WHAT TO DO - Every line containing the string "energy" should be returned from the records.

SUPPLIED RECORDS -
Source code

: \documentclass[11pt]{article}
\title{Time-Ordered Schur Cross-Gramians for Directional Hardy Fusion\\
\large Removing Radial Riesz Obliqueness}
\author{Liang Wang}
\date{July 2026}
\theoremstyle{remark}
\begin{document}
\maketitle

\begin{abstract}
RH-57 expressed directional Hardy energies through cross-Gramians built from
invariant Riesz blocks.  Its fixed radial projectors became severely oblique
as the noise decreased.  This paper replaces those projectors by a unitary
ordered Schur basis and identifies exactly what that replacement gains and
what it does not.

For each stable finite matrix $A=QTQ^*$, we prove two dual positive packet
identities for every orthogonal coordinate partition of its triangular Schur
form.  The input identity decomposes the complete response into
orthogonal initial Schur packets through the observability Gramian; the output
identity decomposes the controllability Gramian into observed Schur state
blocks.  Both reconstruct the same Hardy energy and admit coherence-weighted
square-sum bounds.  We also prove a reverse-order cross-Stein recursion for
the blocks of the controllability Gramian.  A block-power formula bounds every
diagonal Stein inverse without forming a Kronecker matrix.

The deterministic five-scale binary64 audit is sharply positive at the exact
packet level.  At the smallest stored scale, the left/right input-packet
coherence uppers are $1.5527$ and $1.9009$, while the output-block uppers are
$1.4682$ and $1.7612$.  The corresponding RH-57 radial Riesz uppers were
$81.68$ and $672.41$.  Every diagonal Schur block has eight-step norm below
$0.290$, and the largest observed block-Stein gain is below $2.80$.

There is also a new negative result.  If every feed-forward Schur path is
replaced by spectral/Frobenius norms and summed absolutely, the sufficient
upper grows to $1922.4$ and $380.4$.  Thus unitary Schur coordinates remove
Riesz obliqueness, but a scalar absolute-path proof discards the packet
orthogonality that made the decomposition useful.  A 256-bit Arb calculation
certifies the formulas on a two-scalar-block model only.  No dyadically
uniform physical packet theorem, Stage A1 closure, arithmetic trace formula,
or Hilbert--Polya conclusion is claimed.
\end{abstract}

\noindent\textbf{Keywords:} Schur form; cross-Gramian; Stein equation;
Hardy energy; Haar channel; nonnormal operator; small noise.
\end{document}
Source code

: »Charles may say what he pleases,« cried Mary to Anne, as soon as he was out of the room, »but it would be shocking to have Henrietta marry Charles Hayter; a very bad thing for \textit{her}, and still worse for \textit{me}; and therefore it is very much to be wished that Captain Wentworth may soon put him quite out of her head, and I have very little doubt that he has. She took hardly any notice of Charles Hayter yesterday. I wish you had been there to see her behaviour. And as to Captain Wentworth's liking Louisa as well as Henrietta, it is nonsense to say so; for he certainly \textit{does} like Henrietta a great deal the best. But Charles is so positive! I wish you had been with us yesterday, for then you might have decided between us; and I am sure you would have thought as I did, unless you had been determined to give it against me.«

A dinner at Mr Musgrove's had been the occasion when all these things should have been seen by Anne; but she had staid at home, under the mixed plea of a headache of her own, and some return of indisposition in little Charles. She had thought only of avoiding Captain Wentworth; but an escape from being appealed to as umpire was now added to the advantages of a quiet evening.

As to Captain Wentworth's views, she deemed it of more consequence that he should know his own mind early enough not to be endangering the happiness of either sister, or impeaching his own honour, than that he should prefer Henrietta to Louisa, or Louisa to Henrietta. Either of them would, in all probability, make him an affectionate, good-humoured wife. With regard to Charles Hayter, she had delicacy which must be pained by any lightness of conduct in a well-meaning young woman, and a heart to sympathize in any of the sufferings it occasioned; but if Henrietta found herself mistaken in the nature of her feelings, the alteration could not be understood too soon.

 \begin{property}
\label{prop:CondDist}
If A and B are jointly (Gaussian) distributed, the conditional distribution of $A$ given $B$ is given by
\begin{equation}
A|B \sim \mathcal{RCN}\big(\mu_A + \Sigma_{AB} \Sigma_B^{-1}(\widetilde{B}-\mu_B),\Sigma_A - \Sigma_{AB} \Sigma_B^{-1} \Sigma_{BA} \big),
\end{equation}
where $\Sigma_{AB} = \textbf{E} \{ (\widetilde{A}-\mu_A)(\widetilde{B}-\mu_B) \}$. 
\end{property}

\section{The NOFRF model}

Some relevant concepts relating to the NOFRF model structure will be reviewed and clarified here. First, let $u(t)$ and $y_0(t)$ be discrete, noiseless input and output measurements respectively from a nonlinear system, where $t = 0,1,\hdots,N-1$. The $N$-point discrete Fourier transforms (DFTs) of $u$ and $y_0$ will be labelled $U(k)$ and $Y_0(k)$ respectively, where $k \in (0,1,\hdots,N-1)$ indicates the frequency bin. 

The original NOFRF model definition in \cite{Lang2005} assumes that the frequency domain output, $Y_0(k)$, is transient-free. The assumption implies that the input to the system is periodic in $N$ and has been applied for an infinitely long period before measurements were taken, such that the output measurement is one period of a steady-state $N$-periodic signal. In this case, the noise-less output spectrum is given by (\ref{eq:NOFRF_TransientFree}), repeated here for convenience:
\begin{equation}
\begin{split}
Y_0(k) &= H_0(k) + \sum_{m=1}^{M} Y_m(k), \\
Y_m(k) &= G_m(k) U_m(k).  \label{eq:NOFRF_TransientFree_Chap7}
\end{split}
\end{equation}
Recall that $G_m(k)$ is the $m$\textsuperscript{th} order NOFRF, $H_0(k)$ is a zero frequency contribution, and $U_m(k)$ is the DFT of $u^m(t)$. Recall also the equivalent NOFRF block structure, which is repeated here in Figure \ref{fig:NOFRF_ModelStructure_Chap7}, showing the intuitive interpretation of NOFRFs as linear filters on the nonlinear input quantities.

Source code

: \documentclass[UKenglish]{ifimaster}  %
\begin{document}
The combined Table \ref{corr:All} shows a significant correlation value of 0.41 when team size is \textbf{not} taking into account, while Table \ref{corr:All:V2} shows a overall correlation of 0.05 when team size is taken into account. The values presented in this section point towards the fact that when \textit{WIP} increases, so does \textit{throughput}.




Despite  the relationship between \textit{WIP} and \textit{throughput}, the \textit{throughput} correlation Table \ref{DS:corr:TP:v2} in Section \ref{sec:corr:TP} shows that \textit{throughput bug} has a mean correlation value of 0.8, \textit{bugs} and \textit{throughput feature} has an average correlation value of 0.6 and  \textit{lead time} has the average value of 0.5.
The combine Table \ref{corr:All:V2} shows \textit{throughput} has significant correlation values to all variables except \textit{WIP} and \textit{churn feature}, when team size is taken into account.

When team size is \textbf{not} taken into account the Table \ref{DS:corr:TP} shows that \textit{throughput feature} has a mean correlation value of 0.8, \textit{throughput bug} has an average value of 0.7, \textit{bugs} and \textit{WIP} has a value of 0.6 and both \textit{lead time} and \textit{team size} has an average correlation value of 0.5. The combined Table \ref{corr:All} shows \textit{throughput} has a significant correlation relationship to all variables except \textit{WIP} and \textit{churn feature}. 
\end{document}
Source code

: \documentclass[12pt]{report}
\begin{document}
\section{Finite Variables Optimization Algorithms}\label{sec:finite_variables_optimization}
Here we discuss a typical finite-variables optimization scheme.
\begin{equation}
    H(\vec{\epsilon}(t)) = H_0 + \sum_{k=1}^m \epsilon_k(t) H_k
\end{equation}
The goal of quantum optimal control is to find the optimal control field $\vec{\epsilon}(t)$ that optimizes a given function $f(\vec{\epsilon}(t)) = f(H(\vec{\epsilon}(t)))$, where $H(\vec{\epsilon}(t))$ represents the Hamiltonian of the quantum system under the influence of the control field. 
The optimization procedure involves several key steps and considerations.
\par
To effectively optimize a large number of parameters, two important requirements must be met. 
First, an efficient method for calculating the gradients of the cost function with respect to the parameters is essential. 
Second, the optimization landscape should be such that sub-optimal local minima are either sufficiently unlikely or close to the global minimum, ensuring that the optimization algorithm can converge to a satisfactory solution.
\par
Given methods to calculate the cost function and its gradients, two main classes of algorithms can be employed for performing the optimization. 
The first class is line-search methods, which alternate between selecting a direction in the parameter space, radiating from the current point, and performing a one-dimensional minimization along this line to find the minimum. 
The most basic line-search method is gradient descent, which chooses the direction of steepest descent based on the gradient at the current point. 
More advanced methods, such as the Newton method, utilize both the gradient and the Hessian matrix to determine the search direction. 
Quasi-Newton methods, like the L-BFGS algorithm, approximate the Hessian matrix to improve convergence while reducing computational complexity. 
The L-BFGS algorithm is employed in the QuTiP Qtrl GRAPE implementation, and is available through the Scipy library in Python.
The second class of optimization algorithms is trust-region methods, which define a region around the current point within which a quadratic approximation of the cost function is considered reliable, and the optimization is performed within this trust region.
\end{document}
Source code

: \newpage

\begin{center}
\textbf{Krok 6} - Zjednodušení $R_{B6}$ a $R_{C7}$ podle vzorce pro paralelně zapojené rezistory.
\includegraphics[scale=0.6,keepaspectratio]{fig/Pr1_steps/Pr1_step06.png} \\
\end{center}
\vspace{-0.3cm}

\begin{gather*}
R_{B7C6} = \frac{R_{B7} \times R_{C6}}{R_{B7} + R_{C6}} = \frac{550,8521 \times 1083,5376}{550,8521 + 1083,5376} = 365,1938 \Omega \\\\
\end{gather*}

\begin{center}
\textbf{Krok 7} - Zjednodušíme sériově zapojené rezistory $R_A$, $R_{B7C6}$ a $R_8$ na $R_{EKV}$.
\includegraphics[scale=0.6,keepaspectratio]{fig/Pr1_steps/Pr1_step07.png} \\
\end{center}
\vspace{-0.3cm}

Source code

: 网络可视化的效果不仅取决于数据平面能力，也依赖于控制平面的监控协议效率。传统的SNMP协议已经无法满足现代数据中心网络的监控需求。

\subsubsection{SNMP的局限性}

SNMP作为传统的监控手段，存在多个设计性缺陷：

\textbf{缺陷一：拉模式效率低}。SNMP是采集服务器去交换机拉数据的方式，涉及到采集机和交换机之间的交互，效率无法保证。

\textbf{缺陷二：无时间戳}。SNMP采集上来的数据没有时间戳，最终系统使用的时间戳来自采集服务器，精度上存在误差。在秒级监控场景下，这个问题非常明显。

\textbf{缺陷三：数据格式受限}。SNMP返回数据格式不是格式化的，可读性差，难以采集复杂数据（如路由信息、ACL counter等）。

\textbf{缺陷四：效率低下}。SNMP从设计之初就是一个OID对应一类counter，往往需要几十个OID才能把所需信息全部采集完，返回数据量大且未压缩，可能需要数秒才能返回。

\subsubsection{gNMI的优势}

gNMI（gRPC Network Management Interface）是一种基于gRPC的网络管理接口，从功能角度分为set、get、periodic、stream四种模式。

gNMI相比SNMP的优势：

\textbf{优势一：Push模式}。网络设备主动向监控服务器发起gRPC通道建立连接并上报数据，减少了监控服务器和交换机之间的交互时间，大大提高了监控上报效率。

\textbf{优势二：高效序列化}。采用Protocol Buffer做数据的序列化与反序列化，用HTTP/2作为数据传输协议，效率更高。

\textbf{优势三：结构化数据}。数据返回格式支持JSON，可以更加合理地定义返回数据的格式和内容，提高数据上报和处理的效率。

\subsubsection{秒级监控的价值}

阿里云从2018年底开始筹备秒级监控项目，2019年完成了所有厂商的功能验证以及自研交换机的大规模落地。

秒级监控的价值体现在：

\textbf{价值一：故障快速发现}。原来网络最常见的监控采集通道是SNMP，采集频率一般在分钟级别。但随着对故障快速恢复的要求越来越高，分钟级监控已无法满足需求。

RESPONSE TO THE EXERCISE -
blocks.  Both reconstruct the same Hardy energy and admit coherence-weighted
Hardy energy; Haar channel; nonnormal operator; small noise.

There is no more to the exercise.